Key words: Humor; language; fiction; fantasy; poetry; music
PRIMEIRO ELO
O HUMOR E A ESCUTA PSICANALÍTICA
Antes dos pressupostos,— tomemos, de Freud, a leitura que me encorajou a pensar na hipótese de o humor existir como uma instância (conjunto de funções e valores de um domínio) inerente a própria linguagem. Linguagem do homem-entre-homens, sim, mas antes quero pensa-la como água do corpo, um estar e um ser, enquanto sinônimo de pensamento. Um estar que possui uma enorme variabilidade de modos (inspiração, ironia, fantasia, bom humor, mau-humor, humor negro, à piada, à tragédia e comedia), mas existirá sempre enquanto elemento do processo criativo (aqui, ficção, literatura).
Freud1
[...] Ademais, o que sugeri sobre o humor encontra analogia digna de nota no campo aparentado dos chistes. Quanto à origem destes, fui levado a supor que um pensamento pré-consciente é entregue por um momento à revisão inconsciente. Um chiste é, portanto, a contribuição feita ao cômico pelo inconsciente. Exatamente do mesmo modo, o humor seria a contribuição feita ao cômico pela intervenção do superego.
Além disso, a pilhéria feita por humor não é o essencial. [...] Significa: 'Olhem! Aqui está o mundo, que parece tão perigoso! Não passa de um jogo de crianças, digno apenas de que sobre ele se faça uma pilhéria!'; (FREUD, 1927, p. 166; 208).
(E, ainda, a carta de Dora2).
Estou sempre dizendo para que os Srs. me façam proposições, mas é para rechaçar e esbofetear. Parecia importante, mas Freud não me disse nada. Se ao menos tivesse rido. É um homem elegante fisicamente. Cheira a charuto e a água de colônia. Se houvesse se atrevido a lançar uma boa gargalhada, dizendo: você queria que eu fizesse proposições para dar-se ao gosto de esbofetear-me? Então haveria rido também, haveríamos rido, e isso quem sabe nos teria aproximado à compreensão da contradição (Mannoni, 1980, p. 16)
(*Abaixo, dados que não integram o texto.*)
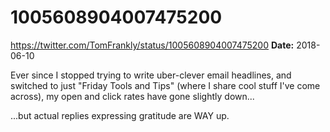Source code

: # 1005608904007475200
https://twitter.com/TomFrankly/status/1005608904007475200
**Date:** 2018-06-10

Ever since I stopped trying to write uber-clever email headlines, and switched to just "Friday Tools and Tips" (where I share cool stuff I've come across), my open and click rates have gone slightly down...

...but actual replies expressing gratitude are WAY up.
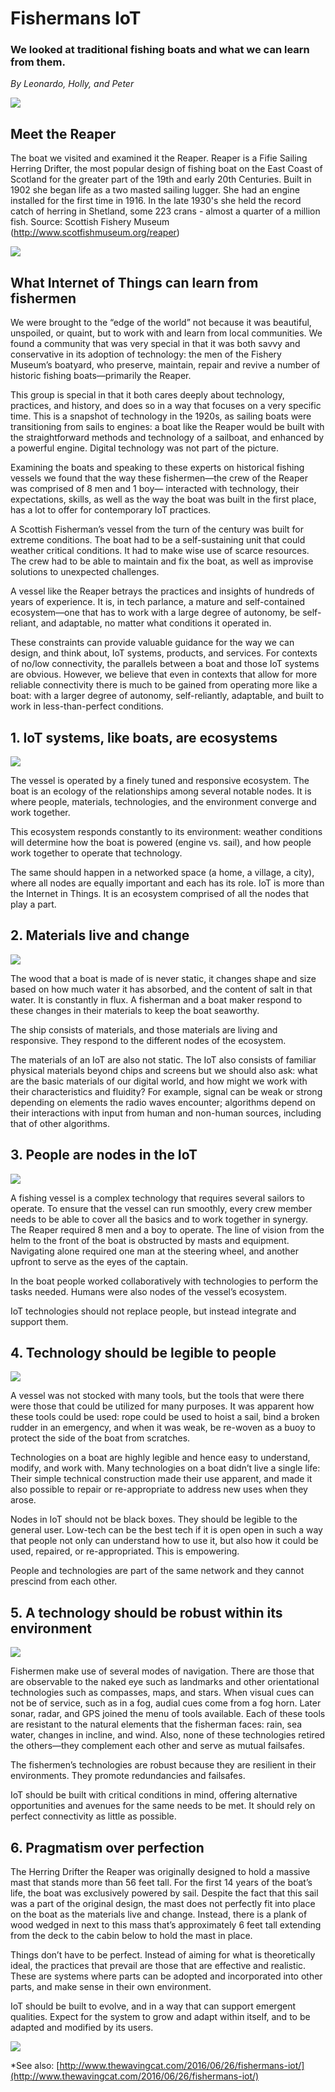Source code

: # Fishermans IoT

### We looked at traditional fishing boats and what we can learn from them.

*By Leonardo, Holly, and Peter*

<img src="img/boats_deck_flags.jpg">

## Meet the Reaper

The boat we visited and examined it the Reaper. Reaper is a Fifie Sailing Herring Drifter, the most popular design of fishing boat on the East Coast of Scotland for the greater part of the 19th and early 20th Centuries. Built in 1902 she began life as a two masted sailing lugger. She had an engine installed for the first time in 1916. In the late 1930's she held the record catch of herring in Shetland, some 223 crans - almost a quarter of a million fish.
Source: Scottish Fishery Museum (http://www.scotfishmuseum.org/reaper)

<img src="img/fisherman_iot_outline.jpg">

## What Internet of Things can learn from fishermen

We were brought to the “edge of the world” not because it was beautiful, unspoiled, or quaint, but to work with and learn from local communities. We found a community that was very special in that it was both savvy and conservative in its adoption of technology: the men of the Fishery Museum’s boatyard, who preserve, maintain, repair and revive a number of historic fishing boats—primarily the Reaper.

This group is special in that it both cares deeply about technology, practices, and history, and does so in a way that focuses on a very specific time. This is a snapshot of technology in the 1920s, as sailing boats were transitioning from sails to engines: a boat like the Reaper would be built with the straightforward methods and technology of a sailboat, and enhanced by a powerful engine. Digital technology was not part of the picture.

Examining the boats and speaking to these experts on historical fishing vessels we found that the way these fishermen—the crew of the Reaper was comprised of 8 men and 1 boy— interacted with technology, their expectations, skills, as well as the way the boat was built in the first place, has a lot to offer for contemporary IoT practices.

A Scottish Fisherman’s vessel from the turn of the century was built for extreme conditions. The boat had to be a self-sustaining unit that could weather critical conditions. It had to make wise use of scarce resources. The crew had to be able to maintain and fix the boat, as well as improvise solutions to unexpected challenges.

A vessel like the Reaper betrays the practices and insights of hundreds of years of experience. It is, in tech parlance, a mature and self-contained ecosystem—one that has to work with a large degree of autonomy, be self-reliant, and adaptable, no matter what conditions it operated in.

These constraints can provide valuable guidance for the way we can design, and think about, IoT systems, products, and services. For contexts of no/low connectivity, the parallels between a boat and those IoT systems are obvious. However, we believe that even in contexts that allow for more reliable connectivity there is much to be gained from operating more like a boat: with a larger degree of autonomy, self-reliantly, adaptable, and built to work in less-than-perfect conditions.

## 1. IoT systems, like boats, are ecosystems

<img src="img/01_post_it.jpg">

The vessel is operated by a finely tuned and responsive ecosystem. The boat is an ecology of the relationships among several notable nodes. It is where people, materials, technologies, and the environment converge and work together. 

This ecosystem responds constantly to its environment: weather conditions will determine how the boat is powered (engine vs. sail), and how people work together to operate that technology.

The same should happen in a networked space (a home, a village, a city), where all nodes are equally important and each has its role. IoT is more than the Internet in Things. It is an ecosystem comprised of all the nodes that play a part.

## 2. Materials live and change

<img src="img/02_fishermen.jpg">

The wood that a boat is made of is never static, it changes shape and size based on how much water it has absorbed, and the content of salt in that water. It is constantly in flux. A fisherman and a boat maker respond to these changes in their materials to keep the boat seaworthy. 

The ship consists of materials, and those materials are living and responsive. They respond to the different nodes of the ecosystem. 

The materials of an IoT are also not static. The IoT also consists of familiar physical materials beyond chips and screens but we should also ask: what are the basic materials of our digital world, and how might we work with their characteristics and fluidity? For example, signal can be weak or strong depending on elements the radio waves encounter; algorithms depend on their interactions with input from human and non-human sources, including that of other algorithms. 

## 3. People are nodes in the IoT 

<img src="img/03_ladder.jpg">

A fishing vessel is a complex technology that requires several sailors to operate. To ensure that the vessel can run smoothly, every crew member needs to be able to cover all the basics and to work together in synergy. The Reaper required 8 men and a boy to operate. The line of vision from the helm to the front of the boat is obstructed by masts and equipment. Navigating alone required one man at the steering wheel, and another upfront to serve as the eyes of the captain. 

In the boat people worked collaboratively with technologies to perform the tasks needed. Humans were also nodes of the vessel’s ecosystem. 

IoT technologies should not replace people, but instead integrate and support them. 

## 4. Technology should be legible to people 

<img src="img/04_sean.jpg">

A vessel was not stocked with many tools, but the tools that were there were those that could be utilized for many purposes. It was apparent how these tools could be used: rope could be used to hoist a sail, bind a broken rudder in an emergency, and when it was weak, be re-woven as a buoy to protect the side of the boat from scratches.  

Technologies on a boat are highly legible and hence easy to understand, modify, and work with. Many technologies on a boat didn’t live a single life: Their simple technical construction made their use apparent, and made it also possible to repair or re-appropriate to address new uses when they arose. 

Nodes in IoT should not be black boxes. They should be legible to the general user. Low-tech can be the best tech if it is open open in such a way that people not only can understand how to use it, but also how it could be used, repaired, or re-appropriated. This is empowering. 

People and technologies are part of the same network and they cannot prescind from each other. 

## 5. A technology should be robust within its environment 

<img src="img/05_compass.jpg">

Fishermen make use of several modes of navigation. There are those that are observable to the naked eye such as landmarks and other orientational technologies such as compasses, maps, and stars. When visual cues can not be of service, such as in a fog, audial cues come from a fog horn. Later sonar, radar, and GPS joined the menu of tools available. Each of these tools are resistant to the natural elements that the fisherman faces: rain, sea water, changes in incline, and wind. Also, none of these technologies retired the others—they complement each other and serve as mutual failsafes. 

The fishermen’s technologies are robust because they are resilient in their environments. They promote redundancies and failsafes.

IoT should be built with critical conditions in mind, offering alternative opportunities and avenues for the same needs to be met. It should rely on perfect connectivity as little as possible.

## 6. Pragmatism over perfection 

The Herring Drifter the Reaper was originally designed to hold a massive mast that stands more than 56 feet tall. For the first 14 years of the boat’s life, the boat was exclusively powered by sail. Despite the fact that this sail was a part of the original design, the mast does not perfectly fit into place on the boat as the materials live and change. Instead, there is a plank of wood wedged in next to this mass that’s approximately 6 feet tall extending from the deck to the cabin below to hold the mast in place.  

Things don’t have to be perfect. Instead of aiming for what is theoretically ideal, the practices that prevail are those that are effective and realistic. These are systems where parts can be adopted and incorporated into other parts, and make sense in their own environment. 

IoT should be built to evolve, and in a way that can support emergent qualities. Expect for the system to grow and adapt within itself, and to be adapted and modified by its users. 

<img src="img/mast.jpg">

*See also: [http://www.thewavingcat.com/2016/06/26/fishermans-iot/](http://www.thewavingcat.com/2016/06/26/fishermans-iot/)
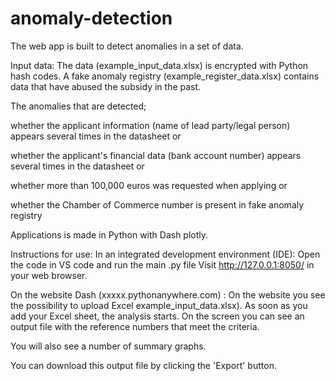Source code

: # anomaly-detection

The web app is built to detect anomalies in a set of data. 

Input data: The data (example_input_data.xlsx) is encrypted with Python hash codes. A fake anomaly registry (example_register_data.xlsx) contains data that have abused the subsidy in the past.

The anomalies that are detected; 

whether the applicant information (name of lead party/legal person) appears several times in the datasheet or

whether the applicant's financial data (bank account number) appears several times in the datasheet or

whether more than 100,000 euros was requested when applying or 

whether the Chamber of Commerce number is present in fake anomaly registry


Applications is made in Python with Dash plotly.

Instructions for use: In an integrated development environment (IDE): Open the code in VS code and run the main .py file Visit http://127.0.0.1:8050/ in your web browser.

On the website Dash (xxxxx.pythonanywhere.com) : On the website you see the possibility to upload Excel example_input_data.xlsx). As soon as you add your Excel sheet, the analysis starts. On the screen you can see an output file with the reference numbers that meet the criteria. 

You will also see a number of summary graphs.

You can download this output file by clicking the 'Export' button.
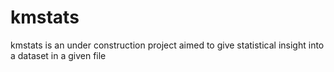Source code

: # kmstats

kmstats is an under construction project aimed to give statistical insight into a dataset in a given file


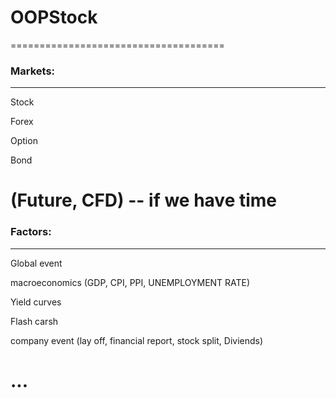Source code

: # OOPStock
=====================================
### Markets:
---------------------------

Stock

Forex

Option

Bond

(Future, CFD) -- if we have time
=====================================
### Factors:
---------------------------

Global event

macroeconomics (GDP, CPI, PPI, UNEMPLOYMENT RATE)

Yield curves

Flash carsh

company event (lay off, financial report, stock split, Diviends)

...
=====================================
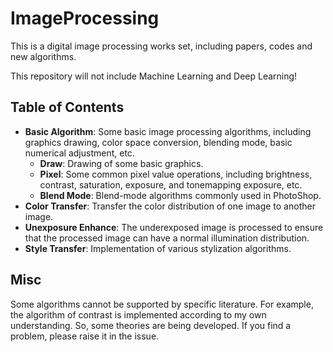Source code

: # ImageProcessing
 
This is a digital image processing works set, including papers, codes and new algorithms.

This repository will not include Machine Learning and Deep Learning!

## Table of Contents

- **Basic Algorithm**: Some basic image processing algorithms, including graphics drawing, color space conversion, blending mode, basic numerical adjustment, etc.
    - **Draw**: Drawing of some basic graphics.
    - **Pixel**: Some common pixel value operations, including brightness, contrast, saturation, exposure, and tonemapping exposure, etc. 
    - **Blend Mode**: Blend-mode algorithms commonly used in PhotoShop.
- **Color Transfer**: Transfer the color distribution of one image to another image.
- **Unexposure Enhance**: The underexposed image is processed to ensure that the processed image can have a normal illumination distribution.
- **Style Transfer**: Implementation of various stylization algorithms.

## Misc

Some algorithms cannot be supported by specific literature. For example, the algorithm of contrast is implemented according to my own understanding. So, some theories are being developed. If you find a problem, please raise it in the issue.
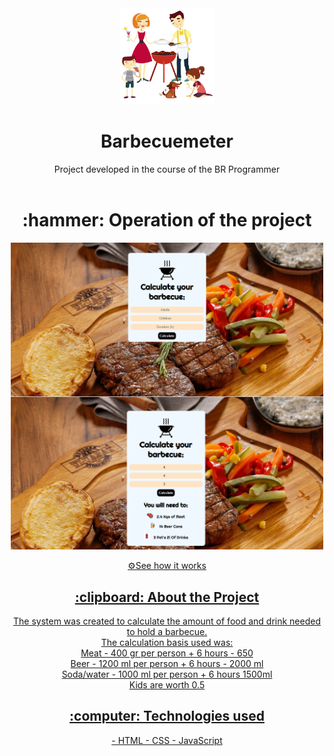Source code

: <div align="center">
<img  width="150px" src="/family.png" alt="logomarca" >
</div>

<h1 align="center" font-size="20px">Barbecuemeter</h1>

<div align="center" >
   Project developed in the course of the BR Programmer
</div>
<br>

<h1 align="center" > :hammer: Operation of the project </h1>

<p align="center" >
<img  width="500px" src="/modelo.png" alt="modelo" >
</p>


<div align="center">
<a href="http://lorenagrazy.com.br/">⚙️See how it works</
<div/>  
  
<br>


<h2 align="center"> :clipboard: About the Project </h2>
  
   
<div align="center">
The system was created to calculate the amount of food and drink needed to hold a barbecue.
</br>
The calculation basis used was:
</br>
Meat - 400 gr per person + 6 hours - 650
<br>
Beer - 1200 ml per person + 6 hours - 2000 ml
<br>
Soda/water - 1000 ml per person + 6 hours 1500ml
<br>
Kids are worth 0.5
<br>
</div>

<h2 align="center"> :computer: Technologies used </h2>
<div align="center">
- HTML
- CSS
- JavaScript

</div>
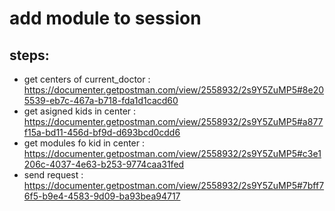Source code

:# add module to  session
## steps: 
* get centers of current_doctor : https://documenter.getpostman.com/view/2558932/2s9Y5ZuMP5#8e205539-eb7c-467a-b718-fda1d1cacd60
* get asigned kids in center : https://documenter.getpostman.com/view/2558932/2s9Y5ZuMP5#a877f15a-bd11-456d-bf9d-d693bcd0cdd6
* get modules fo kid in center : https://documenter.getpostman.com/view/2558932/2s9Y5ZuMP5#c3e1206c-4037-4e63-b253-9774caa31fed
* send request : https://documenter.getpostman.com/view/2558932/2s9Y5ZuMP5#7bff76f5-b9e4-4583-9d09-ba93bea94717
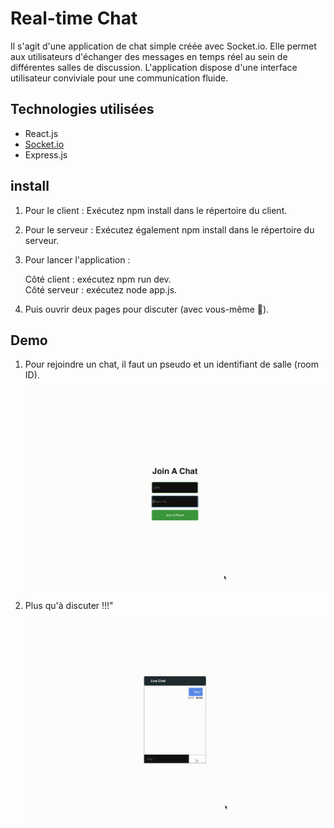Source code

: # Real-time Chat

Il s'agit d'une application de chat simple créée avec Socket.io. Elle permet aux utilisateurs d'échanger des messages en temps réel au sein de différentes salles de discussion. L'application dispose d'une interface utilisateur conviviale pour une communication fluide.


## Technologies utilisées

- React.js
- [Socket.io](https://socket.io/)
- Express.js

## install


1. Pour le client :
    Exécutez npm install dans le répertoire du client.
2. Pour le serveur :
    Exécutez également npm install dans le répertoire du serveur.
3. Pour lancer l'application :

    Côté client : exécutez npm run dev.  
    Côté serveur : exécutez node app.js.
4. Puis ouvrir deux pages pour discuter (avec vous-même 🥸).
## Demo
1. Pour rejoindre un chat, il faut un pseudo et un identifiant de salle (room ID).

   

   ![](demo_readme/Enregistrement-de-l’écran-2024-05-03-à-12.22.34.gif)

3. Plus qu'à discuter !!!"



   ![](demo_readme/Enregistrement-de-l’écran-2024-05-03-à-14.14.01.gif)

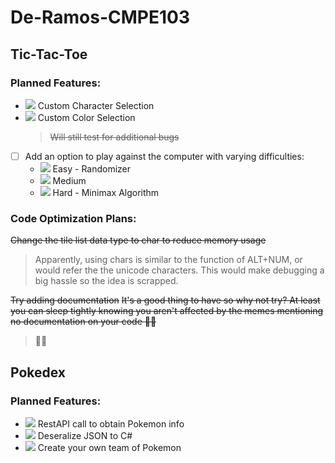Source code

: # De-Ramos-CMPE103
 
## Tic-Tac-Toe

### Planned Features:
- ![](https://progress-bar.dev/100/) Custom Character Selection
- ![](https://progress-bar.dev/100/) Custom Color Selection
  > ~~Will still test for additional bugs~~
- [ ] Add an option to play against the computer with varying difficulties:
  - ![](https://progress-bar.dev/0/) Easy - Randomizer
  - ![](https://progress-bar.dev/0/) Medium
  - ![](https://progress-bar.dev/0/) Hard - Minimax Algorithm

### Code Optimization Plans:
~~Change the tile list data type to char to reduce memory usage~~
> Apparently, using chars is similar to the function of ALT+NUM, or would refer the the unicode characters. This would make debugging a big hassle so the idea is scrapped.

~~Try adding documentation~~
~~It's a good thing to have so why not try? At least you can sleep tightly knowing you aren't affected by the memes mentioning no documentation on your code :sassy_man:~~
> 🤷‍♂️

## Pokedex
### Planned Features:
- ![](https://progress-bar.dev/100/) RestAPI call to obtain Pokemon info
- ![](https://progress-bar.dev/100/) Deseralize JSON to C#
- ![](https://progress-bar.dev/0/) Create your own team of Pokemon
Ainda, em Freud, vimos que o seu conceito de economia (um "bem dizer" na ética de Lacan) tornava-se imprescindível para sustentar a nossa hipótese de que a linguagem que nos faz homens humanos é, também, "molhada" pelo humor, em diferentes intensidades.
Coloquemos os pressupostos: a) humanos, nos construímos com e pela linguagem: pensamos porque falamos e não ao contrário; b) a palavra que nos fala e com a qual tropeçamos, é uma prova (com Lacan) de que linguagem e inconsciente "exsistem"; ou seja de que o inconsciente exista, na medida mesma em que somos um "efeito" linguagem.
Daí, pensemos que, se o filhote de homem cresce e se sexualiza pela via da linguagem, tal constatação implica: o desejo inconsciente (errante), ao fazer circular a existência de um dizer, também torna possível, ao seu sujeito (desejoso aprendiz), escutá-lo e reconhece-lo como palavra de seu pensamento (não necessariamente); entretanto, a nosso ver, tal processo há de portar certa "fluidez" cuja natureza, atribuímos à inerência do humor à linguagem..
Conseqüentemente, se o homem (socius), desde cedo sofre e frui (apercebe) do poder de retirar peso às palavras (como quis Ítalo Calvino em sua literatura), certamente, será por um efeito da existência do humor; aqui, sinônimo de leveza da linguagem.
Diremos também que o humor é alimento essencial à imaginação e/ou fantasia (segundo elo). Sem esquecer que, tanto há fantasias gestoras de ficção criadora, como, por oposto, de obsessividade doentia.
Solidário a Freud, Pirandello3 afirma que
O humor consiste em sentimento do contrário, provocado pela especial atividade de reflexão que não se esconde, como geralmente na arte, uma forma de sentimento, mas seu contrário, mesmo seguindo passo a passo o sentimento como a sombra segue o corpo. [...] Para o humorista as causas na vida não são nunca tão lógicas, tão ordenadas como nas nossas obras de arte comuns. [...] O humor não reconhece heróis; diverte-se em desmantelar, em decompor mesmo quando não seja isto coisa agradável. (1996, p.169)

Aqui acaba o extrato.